Сегодня описано много разновидностей ганглиозных клеток[251], но в 1950?е годы Штефан Куффлер изучал две ключевые: клетки с on-центром и с off-центром. Первые максимально активны тогда, когда экспериментальному животному показывают небольшое светлое пятно на темном фоне, вторые, наоборот, когда ему показывают небольшое темное пятно на светлом фоне. Если экран равномерно освещен или затемнен, то ни тем ни другим это неинтересно.

Ганглиозные клетки в центральном поле зрения используют причудливо выплетенную нейронную сеть, чтобы сравнивать освещенность своей собственной колбочки и ее соседей. Я опишу вам этот механизм, потому что он классный. Но запутанный.

Представьте себе три клетки-колбочки, расположенные по соседству. Одна из них, центральная, получает поток света. Остальные две, по краям от нее, света не получают. Это потому, что мы показываем животному светлую точку на черном фоне.

А надо сказать, что фоторецепторы – довольно странные ребята. Они активны и выделяют нейромедиатор именно тогда, когда находятся в темноте, а когда они освещены, то их активность, наоборот, падает. Соответственно, в нашей ситуации две колбочки по краям посылают сигналы, а центральная колбочка молчит.

К центральной колбочке подсоединено передаточное звено: биполярная клетка. В данном случае она оснащена таким набором мембранных рецепторов, чтобы возбуждаться именно тогда, когда вверенная ей колбочка освещена и не выделяет нейромедиатор.

Но колбочка пока недостаточно молчит. От самого по себе упавшего на нее луча света ее активность снизилась, но не пропала. Соответственно, биполярная клетка передает сигнал дальше, но очень слабо и неуверенно. Чтобы биполярная клетка достаточно сильно возбудилась и начала интенсивно воздействовать на следующее звено, ганглиозную клетку с on-центром, должны соблюдаться два условия: во?первых, чтобы центральная клетка была освещена. Во-вторых, чтобы соседние с ней клетки-колбочки освещены не были.

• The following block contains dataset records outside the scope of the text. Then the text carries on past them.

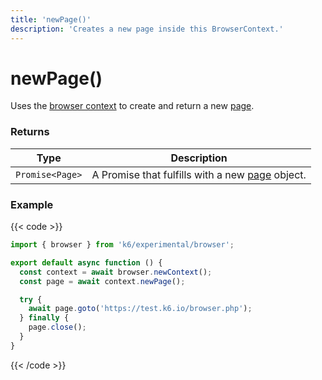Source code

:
 ```yaml
---
title: 'newPage()'
description: 'Creates a new page inside this BrowserContext.'
---
```


# newPage()

Uses the [browser context](https://grafana.com/docs/k6/<K6_VERSION>/javascript-api/k6-experimental/browser/browsercontext) to create and return a new [page](https://grafana.com/docs/k6/<K6_VERSION>/javascript-api/k6-experimental/browser/page/).

### Returns

| Type            | Description                                                                                                                              |
| --------------- | ---------------------------------------------------------------------------------------------------------------------------------------- |
| `Promise<Page>` | A Promise that fulfills with a new [page](https://grafana.com/docs/k6/<K6_VERSION>/javascript-api/k6-experimental/browser/page/) object. |

### Example

{{< code >}}

```javascript
import { browser } from 'k6/experimental/browser';

export default async function () {
  const context = await browser.newContext();
  const page = await context.newPage();

  try {
    await page.goto('https://test.k6.io/browser.php');
  } finally {
    page.close();
  }
}
```

{{< /code >}}
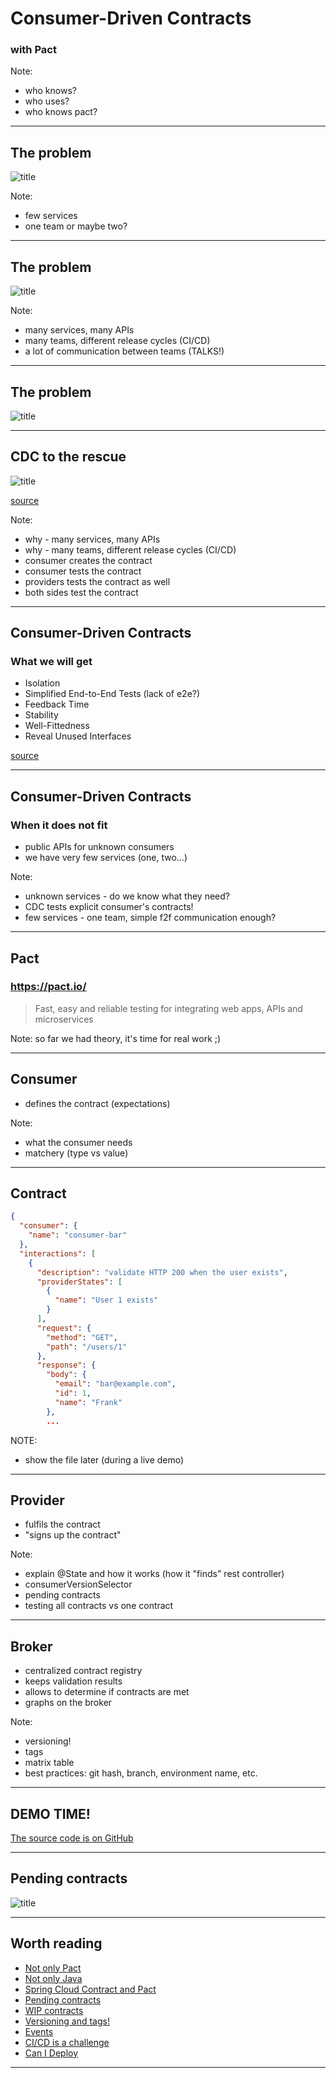 # Consumer-Driven Contracts

### with Pact

Note: 
* who knows?
* who uses?
* who knows pact?

---

## The problem

![title](assets/img/simple-rest.png)

Note:
* few services
* one team or maybe two?

---

## The problem

![title](assets/img/advanced-rest.png)

Note:
* many services, many APIs
* many teams, different release cycles (CI/CD)
* a lot of communication between teams (TALKS!)


---

## The problem

![title](assets/img/advanced-rest-with-events.png)


---


## CDC to the rescue

![title](assets/img/pact-summary.png)

[source](https://docs.pact.io/)

Note:
* why - many services, many APIs
* why - many teams, different release cycles (CI/CD)
* consumer creates the contract
* consumer tests the contract
* providers tests the contract as well
* both sides test the contract

---

## Consumer-Driven Contracts
### What we will get

* Isolation
* Simplified End-to-End Tests (lack of e2e?)
* Feedback Time
* Stability
* Well-Fittedness
* Reveal Unused Interfaces

[source](https://reflectoring.io/7-reasons-for-consumer-driven-contracts/)

---

## Consumer-Driven Contracts
### When it does not fit

* public APIs for unknown consumers
* we have very few services (one, two...) 

Note:
* unknown services - do we know what they need?
* CDC tests explicit consumer's contracts!
* few services - one team, simple f2f communication enough?

---

## Pact
### https://pact.io/

> Fast, easy and reliable testing for integrating web apps, APIs and microservices


Note:
so far we had theory, it's time for real work ;)
 

---

## Consumer

* defines the contract (expectations)

Note:
* what the consumer needs
* matchery (type vs value) 

---


## Contract

```JSON
{
  "consumer": {
    "name": "consumer-bar"
  },
  "interactions": [
    {
      "description": "validate HTTP 200 when the user exists",
      "providerStates": [
        {
          "name": "User 1 exists"
        }
      ],
      "request": {
        "method": "GET",
        "path": "/users/1"
      },
      "response": {
        "body": {
          "email": "bar@example.com",
          "id": 1,
          "name": "Frank"
        },
        ...
```

NOTE:
* show the file later (during a live demo)

---

## Provider

* fulfils the contract
* "signs up the contract"

Note:
* explain @State and how it works (how it "finds" rest controller)
* consumerVersionSelector
* pending contracts
* testing all contracts vs one contract

---

## Broker

* centralized contract registry
* keeps validation results
* allows to determine if contracts are met
* graphs on the broker

Note:
- versioning!
- tags
- matrix table
- best practices: git hash, branch, environment name, etc.

---

## DEMO TIME!


[The source code is on GitHub](https://github.com/p-zalejko/consumer-driver-contact-with-pact)

---

## Pending contracts

![title](assets/img/pending.png)

---

## Worth reading

* [Not only Pact](https://docs.pact.io/getting_started/comparisons/)
* [Not only Java](https://docs.pact.io/implementation_guides/cli/)
* [Spring Cloud Contract and Pact](https://cloud.spring.io/spring-cloud-static/spring-cloud-contract/2.2.0.M2/reference/html/howto.html#how-to-use-pact-broker)
* [Pending contracts](https://docs.pact.io/pact_broker/advanced_topics/pending_pacts/)
* [WIP contracts](https://docs.pact.io/pact_broker/advanced_topics/wip_pacts/)
* [Versioning and tags!](https://docs.pact.io/getting_started/versioning_in_the_pact_broker/)
* [Events](https://blog.testproject.io/2020/06/03/event-driven-architecture-how-to-perform-contract-testing-in-kafka-pubsub/)
* [CI/CD is a challenge](https://docs.pact.io/pact_nirvana/)
* [Can I Deploy](https://docs.pact.io/pact_broker/can_i_deploy/)

---

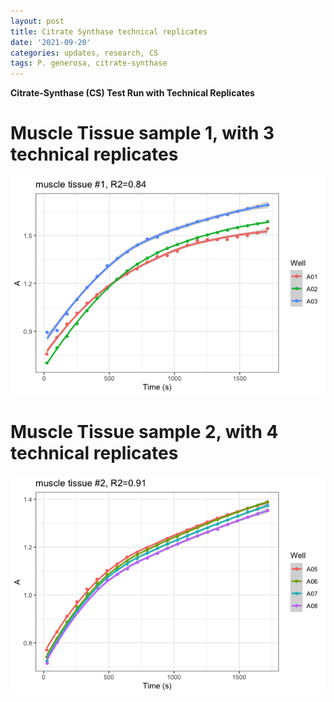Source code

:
 ```yaml
---
layout: post
title: Citrate Synthase technical replicates
date: '2021-09-20'
categories: updates, research, CS
tags: P. generosa, citrate-synthase
---
```

**Citrate-Synthase (CS) Test Run with Technical Replicates**

# Muscle Tissue sample 1, with 3 technical replicates

![image_1](https://github.com/ocattau/ocattau.github.io/blob/master/assets/tech%20reps%20(muscle%20%231).png)

# Muscle Tissue sample 2, with 4 technical replicates
![image_2](https://github.com/ocattau/ocattau.github.io/blob/master/photos/muscle%20tissue%20%232%20image.png)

Второе условие контролируется с помощью еще одного нейрона: горизонтальной клетки. Она соединена со всеми тремя колбочками. А у нее такое свойство, что она реагирует на активность колбочек и, если они расшумелись, отправляет им подавляющие сигналы.

В ситуации, когда светлое пятно большое и все три колбочки неактивны, горизонтальная клетка с ними ничего не делает, потому что они и так не шумят. А вот в интересующей нас ситуации, когда одна колбочка уже малоактивна, а остальные две как раз выделяют много нейромедиатора, потому что не освещены, горизонтальная клетка реагирует на это – и подавляет работу всех трех.

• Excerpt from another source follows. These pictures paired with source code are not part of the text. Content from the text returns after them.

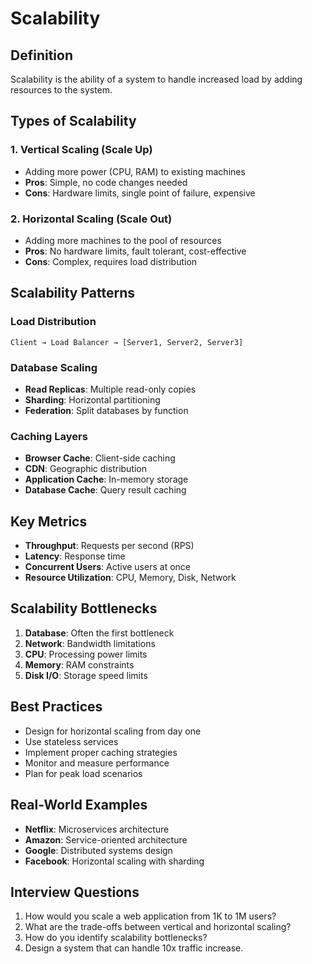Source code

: # Scalability

## Definition
Scalability is the ability of a system to handle increased load by adding resources to the system.

## Types of Scalability

### 1. Vertical Scaling (Scale Up)
- Adding more power (CPU, RAM) to existing machines
- **Pros**: Simple, no code changes needed
- **Cons**: Hardware limits, single point of failure, expensive

### 2. Horizontal Scaling (Scale Out)
- Adding more machines to the pool of resources
- **Pros**: No hardware limits, fault tolerant, cost-effective
- **Cons**: Complex, requires load distribution

## Scalability Patterns

### Load Distribution
```
Client → Load Balancer → [Server1, Server2, Server3]
```

### Database Scaling
- **Read Replicas**: Multiple read-only copies
- **Sharding**: Horizontal partitioning
- **Federation**: Split databases by function

### Caching Layers
- **Browser Cache**: Client-side caching
- **CDN**: Geographic distribution
- **Application Cache**: In-memory storage
- **Database Cache**: Query result caching

## Key Metrics
- **Throughput**: Requests per second (RPS)
- **Latency**: Response time
- **Concurrent Users**: Active users at once
- **Resource Utilization**: CPU, Memory, Disk, Network

## Scalability Bottlenecks
1. **Database**: Often the first bottleneck
2. **Network**: Bandwidth limitations
3. **CPU**: Processing power limits
4. **Memory**: RAM constraints
5. **Disk I/O**: Storage speed limits

## Best Practices
- Design for horizontal scaling from day one
- Use stateless services
- Implement proper caching strategies
- Monitor and measure performance
- Plan for peak load scenarios

## Real-World Examples
- **Netflix**: Microservices architecture
- **Amazon**: Service-oriented architecture
- **Google**: Distributed systems design
- **Facebook**: Horizontal scaling with sharding

## Interview Questions
1. How would you scale a web application from 1K to 1M users?
2. What are the trade-offs between vertical and horizontal scaling?
3. How do you identify scalability bottlenecks?
4. Design a system that can handle 10x traffic increase.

Теперь наша центральная клетка-колбочка подавлена сразу по двум причинам. Во-первых, потому что на нее просто попал свет. Во-вторых, одновременно еще и потому, что на соседние клетки он как раз не попал, они выделяли нейромедиаторы, раздразнили горизонтальную клетку, а она сказала: “Да заткнитесь же вы!” всем своим колбочкам сразу.

Это делает центральную клетку-колбочку достаточно молчаливой, чтобы биполярная клетка, заметив это обстоятельство, сгенерировала свой собственный отчетливый сигнал и передала его дальше – на ганглиозную клетку с on-центром.

То есть нейронные сети в нашей сетчатке конструктивно организованы таким образом, чтобы максимально интенсивно реагировать именно на контраст. На переход между светом и тенью. На то обстоятельство, что одни колбочки освещены, а другие, по соседству, нет. Любое темное пятно на светлом фоне (или наоборот) немедленно бросается нам в глаза, в прямом смысле слова. Это довольно важно для нашего выживания, ведь контрастное пятно может оказаться, например, ядовитым насекомым.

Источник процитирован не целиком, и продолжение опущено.